--- WORK ORDER ---
What is needed here is every line of the records that includes "Geometry".

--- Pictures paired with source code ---
■ ■ ■ ■

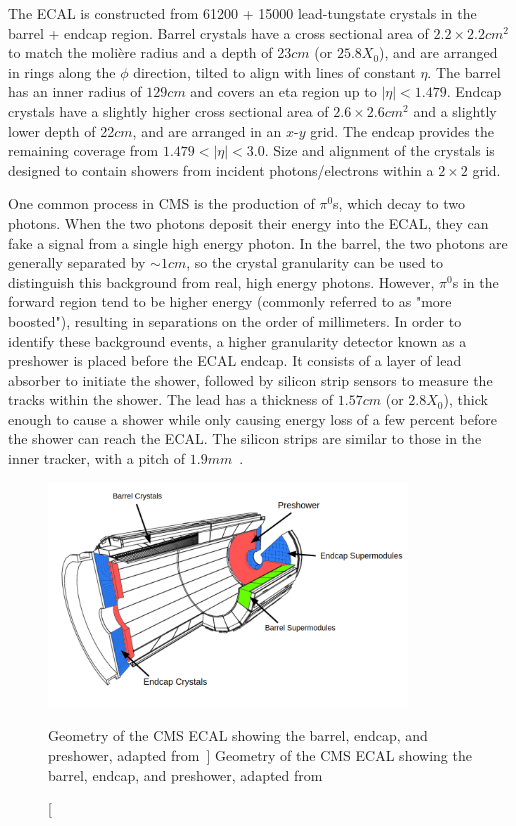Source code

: The ECAL is constructed from 61200 + 15000 lead-tungstate crystals in the barrel + endcap region. Barrel crystals have a cross sectional area of $2.2\times2.2\unit{cm^2}$ to match the moli\`ere radius and a depth of 23$\unit{cm}$ (or $25.8 X_0$), and are arranged in rings along the $\phi$ direction, tilted to align with lines of constant $\eta$. The barrel has an inner radius of $129\unit{cm}$ and covers an eta region up to $\left|\eta\right|<1.479$. Endcap crystals have a slightly higher cross sectional area of $2.6\times2.6\unit{cm^2}$ and a slightly lower depth of 22$\unit{cm}$, and are arranged in an $x$-$y$ grid. The endcap provides the remaining coverage from $1.479<\left|\eta\right|<3.0$. Size and alignment of the crystals is designed to contain showers from incident photons/electrons within a $2\times2$ grid.

One common process in CMS is the production of $\pi^0$s, which decay to two photons. When the two photons deposit their energy into the ECAL, they can fake a signal from a single high energy photon. In the barrel, the two photons are generally separated by $\sim1\unit{cm}$, so the crystal granularity can be used to distinguish this background from real, high energy photons. However, $\pi^0$s in the forward region tend to be higher energy (commonly referred to as "more boosted"), resulting in separations on the order of millimeters. In order to identify these background events, a higher granularity detector known as a preshower is placed before the ECAL endcap. It consists of a layer of lead absorber to initiate the shower, followed by silicon strip sensors to measure the tracks within the shower. The lead has a thickness of $1.57\unit{cm}$ (or $2.8X_0$), thick enough to cause a shower while only causing energy loss of a few percent before the shower can reach the ECAL. The silicon strips are similar to those in the inner tracker, with a pitch of $1.9\unit{mm}$~\cite{TOURNEFIER2001355}.

\begin{figure}[htpb]
	\centering
	\includegraphics[width=0.85\textwidth]{figs/03_experiment/cms_ecal.pdf}
	\caption
	[Geometry of the CMS ECAL showing the barrel, endcap, and preshower, adapted from~\cite{Marzocchi2019}]
	{Geometry of the CMS ECAL showing the barrel, endcap, and preshower, adapted from~\cite{Marzocchi2019}}
	\label{fig:ecal}
\end{figure}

■ ■ ■ ■

--- ANSWER ---
	[Geometry of the CMS ECAL showing the barrel, endcap, and preshower, adapted from~\cite{Marzocchi2019}]
	{Geometry of the CMS ECAL showing the barrel, endcap, and preshower, adapted from~\cite{Marzocchi2019}}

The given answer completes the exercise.